As ideias surgem em abundância, como disse Poincaré. Elas surgem em redes líquidas em que a conexão é mais valorizada que a proteção. Assim, se quisermos construir ambientes que gerem boas ideias – quer eles se situem em escolas, empresas, governos ou em nossas vidas pessoais –, precisamos manter essa história em mente, e não recair nos pressupostos fáceis segundo os quais mercados competitivos são a única fonte confiável de boas ideias. Sim, o mercado foi um grande motor de inovação. Mas o mesmo pode ser do dito recife.
Sei que a maioria de nós não pode influenciar diretamente na determinação de quais macroestruturas de informação e organização econômica prevalecem na sociedade mais ampla, embora cada um influencie esse resultado de maneira indireta, mediante um ato básico de escolher entre um emprego no setor privado ou no setor público. Mas essa é a beleza da perspectiva do zoom longo: os padrões retornam em outras escalas. Talvez não sejamos capazes de transformar nosso governo num recife de coral, mas podemos criar ambientes semelhantes no âmbito da vida cotidiana: nos nossos locais de trabalho; no modo como consumimos mídia; na maneira como aumentamos nossa memória. Os padrões são simples, mas, se adotados conjuntamente, ajudam a criar um todo mais sábio que a soma de suas partes. Faça uma caminhada; cultive intuições; anote tudo, mas mantenha suas pastas em desordem; abrace a serendipidade; cometa erros produtivos; cultive diversos hobbies; frequente cafés e outras redes líquidas; siga os links; permita que outros se baseiem em suas ideias; tome emprestado, recicle, reinvente. Construa uma ribanceira emaranhada.
a A inovação, é claro, não é a única razão de uma parte tão grande do mundo ter desafiado as previsões do Manifesto comunista e abraçado o modo de vida capitalista. Economistas e historiadores sociais documentaram múltiplos fatores que dirigiram a marcha do mercado: as economias capitalistas apresentavam um histórico melhor de aumentos de longo prazo do PIB, os atores econômicos tinham mais liberdade para fazer escolhas individuais. Embora o interesse econômico pessoal seja uma força motivadora inegável para o ser humano, poucas defesas das virtudes econômicas do capitalismo deixaram de mencionar sua força proteica. Até seus críticos reconheceram a tendência do mercado à novidade e à inovação, como na famosa teoria da “destruição criativa” de Joseph Schumpeter.

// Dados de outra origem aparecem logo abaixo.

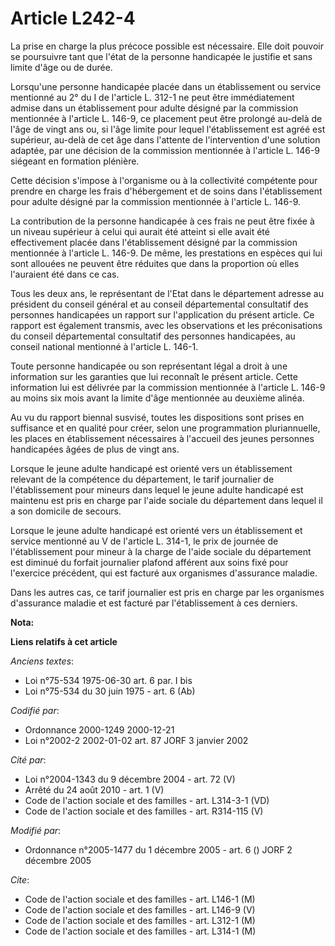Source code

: # Article L242-4

La prise en charge la plus précoce possible est nécessaire. Elle doit pouvoir se poursuivre tant que l'état de la personne
handicapée le justifie et sans limite d'âge ou de durée.

Lorsqu'une personne handicapée placée dans un établissement ou service mentionné au 2° du I de l'article L. 312-1 ne peut
être immédiatement admise dans un établissement pour adulte désigné par la commission mentionnée à l'article L. 146-9, ce
placement peut être prolongé au-delà de l'âge de vingt ans ou, si l'âge limite pour lequel l'établissement est agréé est
supérieur, au-delà de cet âge dans l'attente de l'intervention d'une solution adaptée, par une décision de la commission
mentionnée à l'article L. 146-9 siégeant en formation plénière.

Cette décision s'impose à l'organisme ou à la collectivité compétente pour prendre en charge les frais d'hébergement et de
soins dans l'établissement pour adulte désigné par la commission mentionnée à l'article L. 146-9.

La contribution de la personne handicapée à ces frais ne peut être fixée à un niveau supérieur à celui qui aurait été atteint
si elle avait été effectivement placée dans l'établissement désigné par la commission mentionnée à l'article L. 146-9. De
même, les prestations en espèces qui lui sont allouées ne peuvent être réduites que dans la proportion où elles l'auraient
été dans ce cas.

Tous les deux ans, le représentant de l'Etat dans le département adresse au président du conseil général et au conseil
départemental consultatif des personnes handicapées un rapport sur l'application du présent article. Ce rapport est également
transmis, avec les observations et les préconisations du conseil départemental consultatif des personnes handicapées, au
conseil national mentionné à l'article L. 146-1.

Toute personne handicapée ou son représentant légal a droit à une information sur les garanties que lui reconnaît le présent
article. Cette information lui est délivrée par la commission mentionnée à l'article L. 146-9 au moins six mois avant la
limite d'âge mentionnée au deuxième alinéa.

Au vu du rapport biennal susvisé, toutes les dispositions sont prises en suffisance et en qualité pour créer, selon une
programmation pluriannuelle, les places en établissement nécessaires à l'accueil des jeunes personnes handicapées âgées de
plus de vingt ans.

Lorsque le jeune adulte handicapé est orienté vers un établissement relevant de la compétence du département, le tarif
journalier de l'établissement pour mineurs dans lequel le jeune adulte handicapé est maintenu est pris en charge par l'aide
sociale du département dans lequel il a son domicile de secours.

Lorsque le jeune adulte handicapé est orienté vers un établissement et service mentionné au V de l'article L. 314-1, le prix
de journée de l'établissement pour mineur à la charge de l'aide sociale du département est diminué du forfait journalier
plafond afférent aux soins fixé pour l'exercice précédent, qui est facturé aux organismes d'assurance maladie.

Dans les autres cas, ce tarif journalier est pris en charge par les organismes d'assurance maladie et est facturé par
l'établissement à ces derniers.

**Nota:**



**Liens relatifs à cet article**

_Anciens textes_:

  - Loi n°75-534 1975-06-30 art. 6 par. I bis
  - Loi n°75-534 du 30 juin 1975 - art. 6 (Ab)

_Codifié par_:

  - Ordonnance 2000-1249 2000-12-21
  - Loi n°2002-2 2002-01-02 art. 87 JORF 3 janvier 2002

_Cité par_:

  - Loi n°2004-1343 du 9 décembre 2004 - art. 72 (V)
  - Arrêté du 24 août 2010 - art. 1 (V)
  - Code de l'action sociale et des familles - art. L314-3-1 (VD)
  - Code de l'action sociale et des familles - art. R314-115 (V)

_Modifié par_:

  - Ordonnance n°2005-1477 du 1 décembre 2005 - art. 6 () JORF 2 décembre 2005

_Cite_:

  - Code de l'action sociale et des familles - art. L146-1 (M)
  - Code de l'action sociale et des familles - art. L146-9 (V)
  - Code de l'action sociale et des familles - art. L312-1 (M)
  - Code de l'action sociale et des familles - art. L314-1 (M)
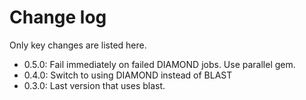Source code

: # Change log

Only key changes are listed here.

- 0.5.0: Fail immediately on failed DIAMOND jobs. Use parallel gem.
- 0.4.0: Switch to using DIAMOND instead of BLAST
- 0.3.0: Last version that uses blast.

b Esta estrutura foi adaptada do livro de Yochai Benkler The Wealth of Networks. Segundo Benkler, temos vasta experiência com três das quatro combinações possíveis. As empresas privadas são centralizadas e baseadas no mercado. O próprio mercado é descentralizado e, obviamente, baseado no mercado. As economias planejadas são centralizadas e não baseadas no mercado. Mas o quadrado mágico é o quarto: o dos ambientes descentralizados, não baseados no mercado. Essa é uma combinação que não se encaixa facilmente nos compartimentos usuais do capitalismo e do socialismo. No entanto, nos últimos anos, esse quadrante tem sido uma estufa de inovação, graças em grande parte à arquitetura aberta da internet.
c Romances voltados para a descrição deslumbrada da vida das classes altas, em geral escritos pela classe média. (N.T.)